Location Data Services

Introduction

CARTOframes provides the functionality to use the CARTO Data Services API. This API consists of a set of location-based functions that can be applied to your data to perform geospatial analyses without leaving the context of your notebook.

For instance, you can geocode a pandas DataFrame with addresses on the fly, and then perform a trade areas analysis by computing isodistances or isochrones programmatically.

Given a set of ten simulated Starbucks store addresses, this guide walks through the use case of finding good location candidates to open an additional store.

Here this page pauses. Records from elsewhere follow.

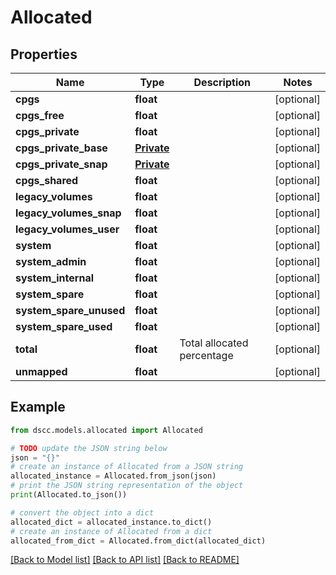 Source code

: # Allocated


## Properties

Name | Type | Description | Notes
------------ | ------------- | ------------- | -------------
**cpgs** | **float** |  | [optional] 
**cpgs_free** | **float** |  | [optional] 
**cpgs_private** | **float** |  | [optional] 
**cpgs_private_base** | [**Private**](Private.md) |  | [optional] 
**cpgs_private_snap** | [**Private**](Private.md) |  | [optional] 
**cpgs_shared** | **float** |  | [optional] 
**legacy_volumes** | **float** |  | [optional] 
**legacy_volumes_snap** | **float** |  | [optional] 
**legacy_volumes_user** | **float** |  | [optional] 
**system** | **float** |  | [optional] 
**system_admin** | **float** |  | [optional] 
**system_internal** | **float** |  | [optional] 
**system_spare** | **float** |  | [optional] 
**system_spare_unused** | **float** |  | [optional] 
**system_spare_used** | **float** |  | [optional] 
**total** | **float** | Total allocated percentage | [optional] 
**unmapped** | **float** |  | [optional] 

## Example

```python
from dscc.models.allocated import Allocated

# TODO update the JSON string below
json = "{}"
# create an instance of Allocated from a JSON string
allocated_instance = Allocated.from_json(json)
# print the JSON string representation of the object
print(Allocated.to_json())

# convert the object into a dict
allocated_dict = allocated_instance.to_dict()
# create an instance of Allocated from a dict
allocated_from_dict = Allocated.from_dict(allocated_dict)
```
[[Back to Model list]](../README.md#documentation-for-models) [[Back to API list]](../README.md#documentation-for-api-endpoints) [[Back to README]](../README.md)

Based on your account plan, some of these location data services are subject to different quota limitations

Data

This guide uses the same dataset of simulated Starbucks locations that has been used in the other guides and can be downloaded here.

Authentication

Using Location Data Services requires to be authenticated. For more information about how to authenticate, please read the Login to CARTO Platform guide



In [1]:

    
from cartoframes.auth import Credentials, set_default_credentials

set_default_credentials('creds.json')

Geocoding

To get started, let's read in and explore the Starbucks location data we have. With the Starbucks store data in a DataFrame, we can see that there are two columns that can be used in the geocoding service: name and address. There's also a third column that reflects the annual revenue of the store.



In [2]:

    
import pandas as pd

df = pd.read_csv('http://libs.cartocdn.com/cartoframes/files/starbucks_brooklyn.csv')
df









    Out[2]:







  
    
      
      name
      address
      revenue
    
  
  
    
      0
      Franklin Ave & Eastern Pkwy
      341 Eastern Pkwy,Brooklyn, NY 11238
      1.321041e+06
    
    
      1
      607 Brighton Beach Ave
      607 Brighton Beach Avenue,Brooklyn, NY 11235
      1.268080e+06
    
    
      2
      65th St & 18th Ave
      6423 18th Avenue,Brooklyn, NY 11204
      1.248134e+06
    
    
      3
      Bay Ridge Pkwy & 3rd Ave
      7419 3rd Avenue,Brooklyn, NY 11209
      1.185703e+06
    
    
      4
      Caesar's Bay Shopping Center
      8973 Bay Parkway,Brooklyn, NY 11214
      1.148427e+06
    
    
      5
      Court St & Dean St
      167 Court Street,Brooklyn, NY 11201
      1.144067e+06
    
    
      6
      Target Gateway T-1401
      519 Gateway Dr,Brooklyn, NY 11239
      1.021083e+06
    
    
      7
      3rd Ave & 92nd St
      9202 Third Avenue,Brooklyn, NY 11209
      9.257073e+05
    
    
      8
      Lam Group @ Sheraton Brooklyn
      228 Duffield st,Brooklyn, NY 11201
      7.657935e+05
    
    
      9
      33-42 Hillel Place
      33-42 Hillel Place,Brooklyn, NY 11210
      7.492163e+05

Quota consumption

Each time you run Location Data Services, you consume quota. For this reason, we provide the ability to check in advance the amount of credits an operation will consume by using the dry_run parameter when running the service function.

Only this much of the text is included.